Canadian government workers to undergo fingerprinting as part of new security policy
Unions representing federal public servants have raised concerns about the Canadian government’s new initiative to enforce mandatory credit checks of new and current public servants that would include fingerprinting as part of its updated security clearance screening process, according to a report by the National Post.
“An assessment of the trustworthiness and reliability of all individuals accessing sensitive information and/or assets must be undertaken to protect the interests and security of the government of Canada,” Treasury Board spokeswoman Lisa Murphy said. “A credit check will be reviewed as part of that assessment, in addition to other information to assist in assessing an individual’s reliability and trustworthiness.”
Murphy added that the security check “may include an RCMP requirement to obtain the individual’s fingerprints if deemed necessary by the functions of the position.”
Both the Public Service Alliance of Canada and the Professional Institute of the Public Service of Canada have expressed their concerns about the new policy.
PSAC president Robyn Benson said the union feels that the security checks “will be an unwarranted gross violation of personal privacy” for government employees, and “could be applied in an arbitrary way.”
The PIPSC has filed six policy grievances on behalf of the various employee groups it represents, alleging that the new security checks will result in an “impermissible breach of privacy” for employees.
The new screening rules replace a policy that was in effect for more than two decades.

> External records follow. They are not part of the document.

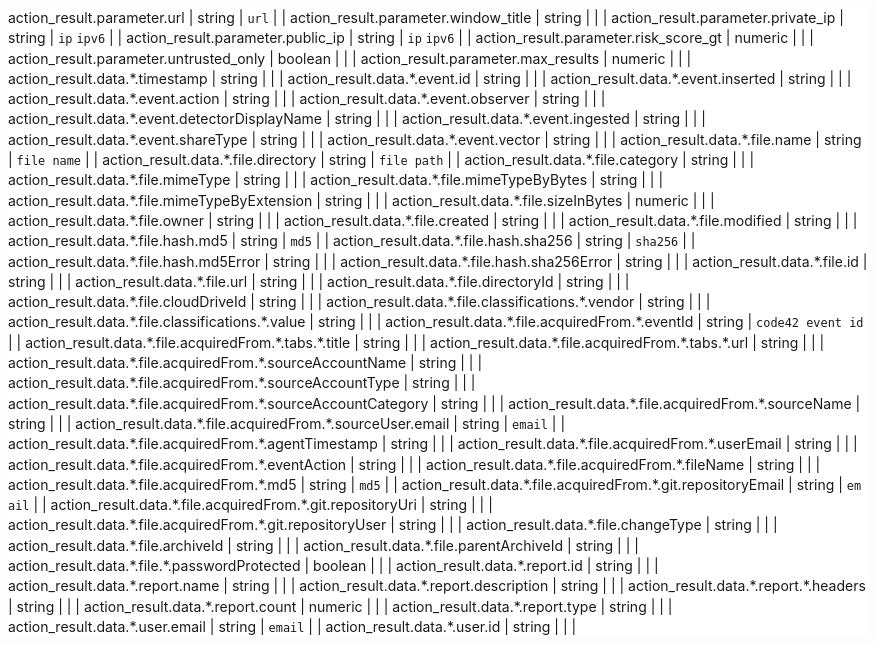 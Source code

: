 action_result.parameter.url | string | `url` | |
action_result.parameter.window_title | string | | |
action_result.parameter.private_ip | string | `ip` `ipv6` | |
action_result.parameter.public_ip | string | `ip` `ipv6` | |
action_result.parameter.risk_score_gt | numeric | | |
action_result.parameter.untrusted_only | boolean | | |
action_result.parameter.max_results | numeric | | |
action_result.data.\*.timestamp | string | | |
action_result.data.\*.event.id | string | | |
action_result.data.\*.event.inserted | string | | |
action_result.data.\*.event.action | string | | |
action_result.data.\*.event.observer | string | | |
action_result.data.\*.event.detectorDisplayName | string | | |
action_result.data.\*.event.ingested | string | | |
action_result.data.\*.event.shareType | string | | |
action_result.data.\*.event.vector | string | | |
action_result.data.\*.file.name | string | `file name` | |
action_result.data.\*.file.directory | string | `file path` | |
action_result.data.\*.file.category | string | | |
action_result.data.\*.file.mimeType | string | | |
action_result.data.\*.file.mimeTypeByBytes | string | | |
action_result.data.\*.file.mimeTypeByExtension | string | | |
action_result.data.\*.file.sizeInBytes | numeric | | |
action_result.data.\*.file.owner | string | | |
action_result.data.\*.file.created | string | | |
action_result.data.\*.file.modified | string | | |
action_result.data.\*.file.hash.md5 | string | `md5` | |
action_result.data.\*.file.hash.sha256 | string | `sha256` | |
action_result.data.\*.file.hash.md5Error | string | | |
action_result.data.\*.file.hash.sha256Error | string | | |
action_result.data.\*.file.id | string | | |
action_result.data.\*.file.url | string | | |
action_result.data.\*.file.directoryId | string | | |
action_result.data.\*.file.cloudDriveId | string | | |
action_result.data.\*.file.classifications.\*.vendor | string | | |
action_result.data.\*.file.classifications.\*.value | string | | |
action_result.data.\*.file.acquiredFrom.\*.eventId | string | `code42 event id` | |
action_result.data.\*.file.acquiredFrom.\*.tabs.\*.title | string | | |
action_result.data.\*.file.acquiredFrom.\*.tabs.\*.url | string | | |
action_result.data.\*.file.acquiredFrom.\*.sourceAccountName | string | | |
action_result.data.\*.file.acquiredFrom.\*.sourceAccountType | string | | |
action_result.data.\*.file.acquiredFrom.\*.sourceAccountCategory | string | | |
action_result.data.\*.file.acquiredFrom.\*.sourceName | string | | |
action_result.data.\*.file.acquiredFrom.\*.sourceUser.email | string | `email` | |
action_result.data.\*.file.acquiredFrom.\*.agentTimestamp | string | | |
action_result.data.\*.file.acquiredFrom.\*.userEmail | string | | |
action_result.data.\*.file.acquiredFrom.\*.eventAction | string | | |
action_result.data.\*.file.acquiredFrom.\*.fileName | string | | |
action_result.data.\*.file.acquiredFrom.\*.md5 | string | `md5` | |
action_result.data.\*.file.acquiredFrom.\*.git.repositoryEmail | string | `email` | |
action_result.data.\*.file.acquiredFrom.\*.git.repositoryUri | string | | |
action_result.data.\*.file.acquiredFrom.\*.git.repositoryUser | string | | |
action_result.data.\*.file.changeType | string | | |
action_result.data.\*.file.archiveId | string | | |
action_result.data.\*.file.parentArchiveId | string | | |
action_result.data.\*.file.\*.passwordProtected | boolean | | |
action_result.data.\*.report.id | string | | |
action_result.data.\*.report.name | string | | |
action_result.data.\*.report.description | string | | |
action_result.data.\*.report.\*.headers | string | | |
action_result.data.\*.report.count | numeric | | |
action_result.data.\*.report.type | string | | |
action_result.data.\*.user.email | string | `email` | |
action_result.data.\*.user.id | string | | | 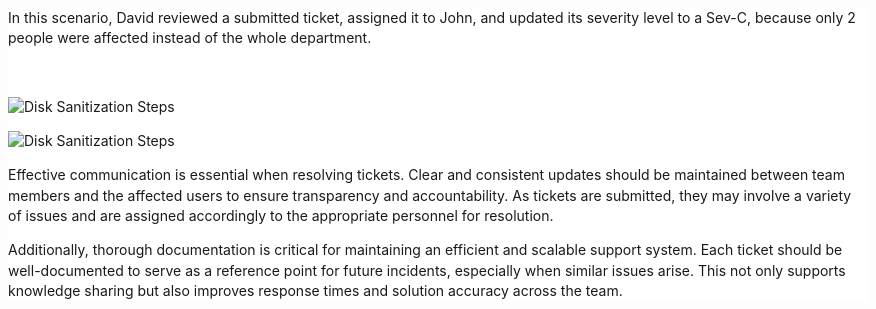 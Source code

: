 In this scenario, David reviewed a submitted ticket, assigned it to John, and updated its severity level to a Sev-C, because only 2 people were affected instead of the whole department.
</p>
<br />

<p>
<img src="https://i.imgur.com/YJZTNXy.png" height="80%" width="80%" alt="Disk Sanitization Steps"/>
</p>
<p>

  <p>
<img src="https://i.imgur.com/CldyEBB.png" height="80%" width="80%" alt="Disk Sanitization Steps"/>
</p>
<p>
Effective communication is essential when resolving tickets. Clear and consistent updates should be maintained between team members and the affected users to ensure transparency and accountability. As tickets are submitted, they may involve a variety of issues and are assigned accordingly to the appropriate personnel for resolution.

Additionally, thorough documentation is critical for maintaining an efficient and scalable support system. Each ticket should be well-documented to serve as a reference point for future incidents, especially when similar issues arise. This not only supports knowledge sharing but also improves response times and solution accuracy across the team.
<br />
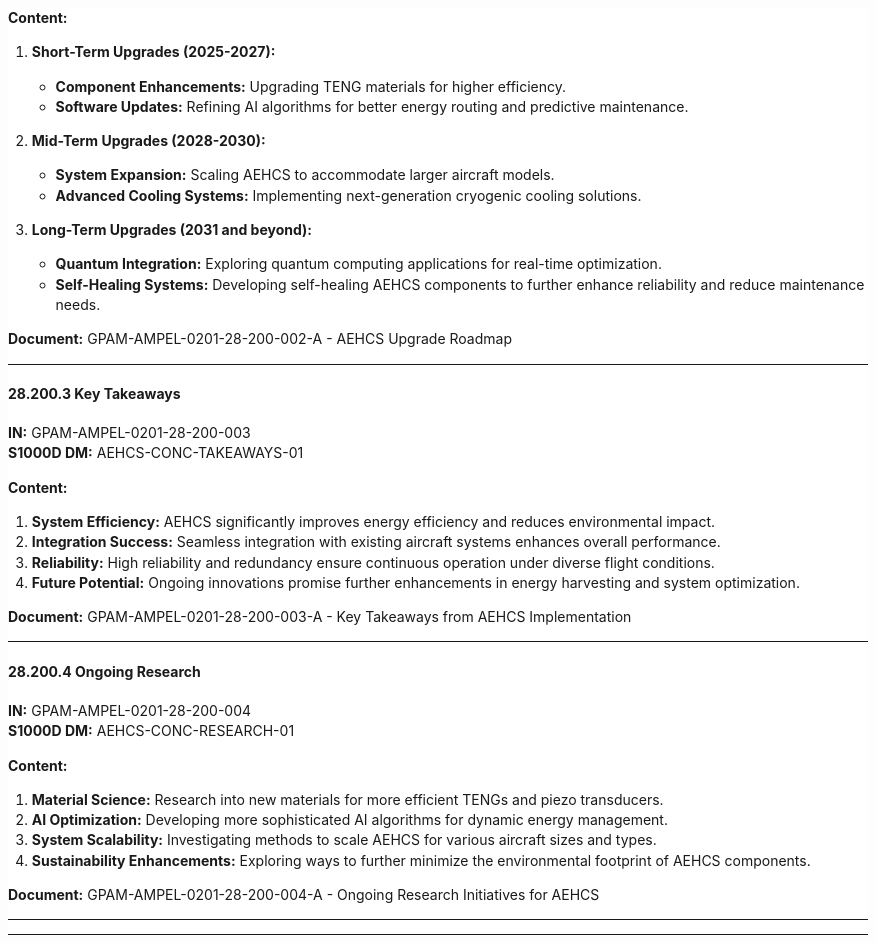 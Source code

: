 **Content:**

1. **Short-Term Upgrades (2025-2027):**
   - **Component Enhancements:** Upgrading TENG materials for higher efficiency.
   - **Software Updates:** Refining AI algorithms for better energy routing and predictive maintenance.

2. **Mid-Term Upgrades (2028-2030):**
   - **System Expansion:** Scaling AEHCS to accommodate larger aircraft models.
   - **Advanced Cooling Systems:** Implementing next-generation cryogenic cooling solutions.

3. **Long-Term Upgrades (2031 and beyond):**
   - **Quantum Integration:** Exploring quantum computing applications for real-time optimization.
   - **Self-Healing Systems:** Developing self-healing AEHCS components to further enhance reliability and reduce maintenance needs.

**Document:** GPAM-AMPEL-0201-28-200-002-A - AEHCS Upgrade Roadmap

---

#### **28.200.3 Key Takeaways**

**IN:** GPAM-AMPEL-0201-28-200-003  
**S1000D DM:** AEHCS-CONC-TAKEAWAYS-01

**Content:**

1. **System Efficiency:** AEHCS significantly improves energy efficiency and reduces environmental impact.
2. **Integration Success:** Seamless integration with existing aircraft systems enhances overall performance.
3. **Reliability:** High reliability and redundancy ensure continuous operation under diverse flight conditions.
4. **Future Potential:** Ongoing innovations promise further enhancements in energy harvesting and system optimization.

**Document:** GPAM-AMPEL-0201-28-200-003-A - Key Takeaways from AEHCS Implementation

---

#### **28.200.4 Ongoing Research**

**IN:** GPAM-AMPEL-0201-28-200-004  
**S1000D DM:** AEHCS-CONC-RESEARCH-01

**Content:**

1. **Material Science:** Research into new materials for more efficient TENGs and piezo transducers.
2. **AI Optimization:** Developing more sophisticated AI algorithms for dynamic energy management.
3. **System Scalability:** Investigating methods to scale AEHCS for various aircraft sizes and types.
4. **Sustainability Enhancements:** Exploring ways to further minimize the environmental footprint of AEHCS components.

**Document:** GPAM-AMPEL-0201-28-200-004-A - Ongoing Research Initiatives for AEHCS

---

---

Administered by Treasury Board, this new security standard applies to new employees of nearly all federal departments and agencies as well as those employees whose security status changes or is renewed.
The security screening is “a fundamental practice that establishes and maintains a foundation of trust within government, between government and Canadians, and between Canada and other countries,” according to the new policy.
As part of the screening procedure, the RCMP will maintain a national repository of criminal history records and compare the fingerprints of an employee to see if he or she has a criminal record.